伊藤のアドバイス力には、張本美和(木下グループ)が「新たな視線からアドバイスいただいて心強かった。自分も安心して試合ができた」と話すなど、各選手が感謝の言葉を口にしたほど。パリ五輪では補欠に選出される可能性も残されていることから、ネット上では「伊藤選手をリザーブにするべきでは?」との声も上がっている。

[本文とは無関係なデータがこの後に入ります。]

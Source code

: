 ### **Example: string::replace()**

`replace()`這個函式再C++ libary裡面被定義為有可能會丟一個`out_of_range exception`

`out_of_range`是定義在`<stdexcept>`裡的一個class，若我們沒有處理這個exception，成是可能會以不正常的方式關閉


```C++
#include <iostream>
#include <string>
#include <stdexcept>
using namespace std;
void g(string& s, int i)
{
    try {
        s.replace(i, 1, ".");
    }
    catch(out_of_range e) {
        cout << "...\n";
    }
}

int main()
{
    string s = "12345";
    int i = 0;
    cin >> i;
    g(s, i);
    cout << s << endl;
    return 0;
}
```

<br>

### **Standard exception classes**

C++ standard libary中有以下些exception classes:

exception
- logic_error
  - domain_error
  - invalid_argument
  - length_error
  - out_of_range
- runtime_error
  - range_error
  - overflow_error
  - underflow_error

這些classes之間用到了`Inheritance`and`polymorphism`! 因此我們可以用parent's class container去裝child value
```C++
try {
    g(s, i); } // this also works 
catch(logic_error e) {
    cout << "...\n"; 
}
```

そんな中で、伊藤は自身の心境を明かした。2016年リオデジャネイロ五輪は平野、21年東京五輪は早田が補欠として伊藤をサポート。2人への感謝を語った上で「私自身もアドバイスというか、そういう面ではすごくいいと思うが、自分自身は五輪を経験しているので、これから五輪に出場したい選手だったり、五輪で金メダルを取りたいという選手がリザーブになるべきかなと。今後将来を背負っていく選手が経験するべきなんじゃないかなと思っている」との考えを示した。
パリ五輪の代表入りを逃した直後は大粒の涙を流していたものの、現在は新たな目標「世界ランキング1位」に向けてリスタート。パリ五輪戦士に負けじと、さらなるレベルアップを目指す覚悟だ。